WHAT THE TASK REQUIRES: When you reach the line containing "7.0 | 1.00 |" in the records below, start copying exactly, and stop once you have copied the line containing "This is my web".
- - - -
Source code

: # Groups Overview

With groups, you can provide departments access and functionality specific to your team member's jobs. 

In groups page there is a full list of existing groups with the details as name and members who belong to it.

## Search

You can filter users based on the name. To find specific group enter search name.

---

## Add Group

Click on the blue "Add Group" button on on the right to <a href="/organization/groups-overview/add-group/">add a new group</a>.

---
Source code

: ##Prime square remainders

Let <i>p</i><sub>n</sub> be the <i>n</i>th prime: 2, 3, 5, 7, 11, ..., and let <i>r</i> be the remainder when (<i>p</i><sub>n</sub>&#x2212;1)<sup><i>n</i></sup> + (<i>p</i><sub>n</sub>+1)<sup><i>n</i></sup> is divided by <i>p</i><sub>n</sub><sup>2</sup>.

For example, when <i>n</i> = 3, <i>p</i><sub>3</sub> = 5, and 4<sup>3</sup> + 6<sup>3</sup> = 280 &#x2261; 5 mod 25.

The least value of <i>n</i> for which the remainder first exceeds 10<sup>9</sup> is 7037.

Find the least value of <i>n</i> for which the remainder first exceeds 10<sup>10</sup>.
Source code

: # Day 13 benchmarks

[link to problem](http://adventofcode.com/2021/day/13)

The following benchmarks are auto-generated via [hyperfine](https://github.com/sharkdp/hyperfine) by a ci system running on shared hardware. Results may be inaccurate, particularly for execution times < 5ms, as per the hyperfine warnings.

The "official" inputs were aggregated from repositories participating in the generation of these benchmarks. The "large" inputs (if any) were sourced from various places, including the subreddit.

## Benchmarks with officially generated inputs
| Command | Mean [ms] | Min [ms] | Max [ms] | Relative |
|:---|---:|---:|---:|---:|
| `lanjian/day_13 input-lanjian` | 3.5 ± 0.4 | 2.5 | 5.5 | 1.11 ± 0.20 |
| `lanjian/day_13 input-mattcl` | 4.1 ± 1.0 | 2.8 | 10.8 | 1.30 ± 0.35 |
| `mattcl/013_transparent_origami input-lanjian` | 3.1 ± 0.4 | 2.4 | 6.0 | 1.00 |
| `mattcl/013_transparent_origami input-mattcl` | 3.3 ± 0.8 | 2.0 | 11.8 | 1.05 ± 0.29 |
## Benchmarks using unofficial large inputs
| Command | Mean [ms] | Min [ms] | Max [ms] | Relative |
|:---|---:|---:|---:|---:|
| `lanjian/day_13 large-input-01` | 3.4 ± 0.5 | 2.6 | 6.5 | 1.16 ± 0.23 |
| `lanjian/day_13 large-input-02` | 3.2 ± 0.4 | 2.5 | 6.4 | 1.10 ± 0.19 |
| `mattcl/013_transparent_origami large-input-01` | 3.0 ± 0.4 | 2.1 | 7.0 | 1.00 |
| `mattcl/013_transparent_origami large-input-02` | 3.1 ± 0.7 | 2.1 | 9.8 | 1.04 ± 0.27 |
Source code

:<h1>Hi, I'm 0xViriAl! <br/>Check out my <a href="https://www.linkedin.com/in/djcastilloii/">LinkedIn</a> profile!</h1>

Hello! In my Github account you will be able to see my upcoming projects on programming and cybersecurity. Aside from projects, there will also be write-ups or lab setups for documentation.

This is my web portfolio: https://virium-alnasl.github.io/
- - - -
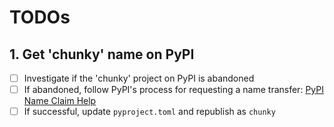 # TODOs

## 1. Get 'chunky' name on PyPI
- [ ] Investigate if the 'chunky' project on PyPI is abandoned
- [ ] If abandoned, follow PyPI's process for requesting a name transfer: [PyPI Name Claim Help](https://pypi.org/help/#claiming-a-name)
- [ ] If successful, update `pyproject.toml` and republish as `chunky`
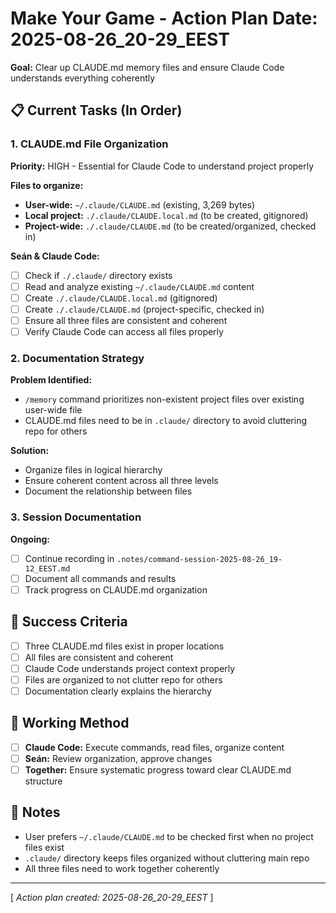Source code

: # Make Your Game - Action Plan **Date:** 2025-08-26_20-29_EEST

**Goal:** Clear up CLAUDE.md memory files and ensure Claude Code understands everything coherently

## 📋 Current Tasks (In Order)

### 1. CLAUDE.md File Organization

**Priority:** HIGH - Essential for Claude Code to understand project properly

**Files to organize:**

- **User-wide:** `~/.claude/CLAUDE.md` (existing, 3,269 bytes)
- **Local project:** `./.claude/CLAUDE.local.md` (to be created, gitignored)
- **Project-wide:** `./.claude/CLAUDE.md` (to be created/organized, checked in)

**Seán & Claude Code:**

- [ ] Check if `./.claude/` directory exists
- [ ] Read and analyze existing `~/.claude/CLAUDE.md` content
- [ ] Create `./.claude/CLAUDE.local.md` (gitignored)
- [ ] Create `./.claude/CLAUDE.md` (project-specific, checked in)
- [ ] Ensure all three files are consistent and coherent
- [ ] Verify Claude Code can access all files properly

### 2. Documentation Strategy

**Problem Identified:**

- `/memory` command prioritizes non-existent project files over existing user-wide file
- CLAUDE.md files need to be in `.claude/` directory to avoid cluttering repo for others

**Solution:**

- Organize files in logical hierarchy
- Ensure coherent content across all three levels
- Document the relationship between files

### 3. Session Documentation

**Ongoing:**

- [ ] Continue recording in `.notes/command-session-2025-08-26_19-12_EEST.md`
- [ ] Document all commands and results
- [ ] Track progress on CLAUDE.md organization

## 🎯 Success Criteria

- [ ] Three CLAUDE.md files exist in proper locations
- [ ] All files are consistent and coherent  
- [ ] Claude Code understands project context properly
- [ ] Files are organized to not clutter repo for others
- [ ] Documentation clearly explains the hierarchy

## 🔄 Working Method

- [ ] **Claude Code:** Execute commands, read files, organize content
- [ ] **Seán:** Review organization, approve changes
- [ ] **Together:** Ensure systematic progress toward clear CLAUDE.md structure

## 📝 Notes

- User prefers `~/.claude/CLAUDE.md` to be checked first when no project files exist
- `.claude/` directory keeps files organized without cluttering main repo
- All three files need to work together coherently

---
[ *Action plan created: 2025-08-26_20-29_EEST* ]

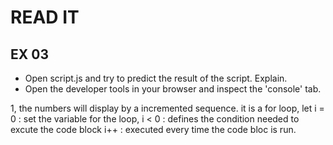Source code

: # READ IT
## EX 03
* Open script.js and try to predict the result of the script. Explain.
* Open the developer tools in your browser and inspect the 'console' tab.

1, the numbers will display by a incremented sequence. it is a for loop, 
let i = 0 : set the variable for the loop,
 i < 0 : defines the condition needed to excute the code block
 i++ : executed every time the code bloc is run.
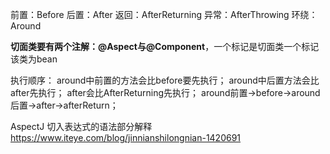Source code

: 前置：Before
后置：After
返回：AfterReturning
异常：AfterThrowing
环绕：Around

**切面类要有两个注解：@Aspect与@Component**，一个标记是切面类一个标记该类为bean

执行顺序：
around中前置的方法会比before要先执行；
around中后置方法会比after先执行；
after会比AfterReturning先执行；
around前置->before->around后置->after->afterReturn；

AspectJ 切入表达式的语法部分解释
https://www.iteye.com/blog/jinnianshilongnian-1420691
- - - -
ANSWER FOR THIS EXERCISE:
| `mattcl/013_transparent_origami large-input-01` | 3.0 ± 0.4 | 2.1 | 7.0 | 1.00 |
| `mattcl/013_transparent_origami large-input-02` | 3.1 ± 0.7 | 2.1 | 9.8 | 1.04 ± 0.27 |
Source code

:<h1>Hi, I'm 0xViriAl! <br/>Check out my <a href="https://www.linkedin.com/in/djcastilloii/">LinkedIn</a> profile!</h1>

Hello! In my Github account you will be able to see my upcoming projects on programming and cybersecurity. Aside from projects, there will also be write-ups or lab setups for documentation.

This is my web portfolio: https://virium-alnasl.github.io/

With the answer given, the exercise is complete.